▸ How to complete this task: Return each line of the listing that contains the string "scanSub".

▸ Information provided:
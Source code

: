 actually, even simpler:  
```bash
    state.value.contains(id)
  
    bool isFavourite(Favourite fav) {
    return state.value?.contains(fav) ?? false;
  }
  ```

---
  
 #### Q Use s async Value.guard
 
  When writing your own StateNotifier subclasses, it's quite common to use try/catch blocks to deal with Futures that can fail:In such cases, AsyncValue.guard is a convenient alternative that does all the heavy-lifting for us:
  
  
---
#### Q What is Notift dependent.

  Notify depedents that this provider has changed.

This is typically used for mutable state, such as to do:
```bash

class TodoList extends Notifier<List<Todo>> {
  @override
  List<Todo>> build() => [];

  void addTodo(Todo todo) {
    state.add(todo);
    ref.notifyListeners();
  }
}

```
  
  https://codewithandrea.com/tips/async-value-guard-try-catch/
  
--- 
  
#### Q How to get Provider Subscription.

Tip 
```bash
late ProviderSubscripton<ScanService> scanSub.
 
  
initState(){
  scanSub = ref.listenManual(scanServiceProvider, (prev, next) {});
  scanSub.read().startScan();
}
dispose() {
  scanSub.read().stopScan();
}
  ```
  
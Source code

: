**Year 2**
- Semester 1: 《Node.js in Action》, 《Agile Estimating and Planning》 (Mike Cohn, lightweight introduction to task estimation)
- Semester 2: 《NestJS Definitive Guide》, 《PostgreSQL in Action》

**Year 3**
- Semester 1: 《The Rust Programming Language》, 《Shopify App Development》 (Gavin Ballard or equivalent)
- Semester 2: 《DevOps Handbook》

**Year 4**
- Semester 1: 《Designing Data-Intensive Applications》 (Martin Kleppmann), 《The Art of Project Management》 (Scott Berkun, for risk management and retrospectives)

▸ Response:
late ProviderSubscripton<ScanService> scanSub.
  scanSub = ref.listenManual(scanServiceProvider, (prev, next) {});
  scanSub.read().startScan();
  scanSub.read().stopScan();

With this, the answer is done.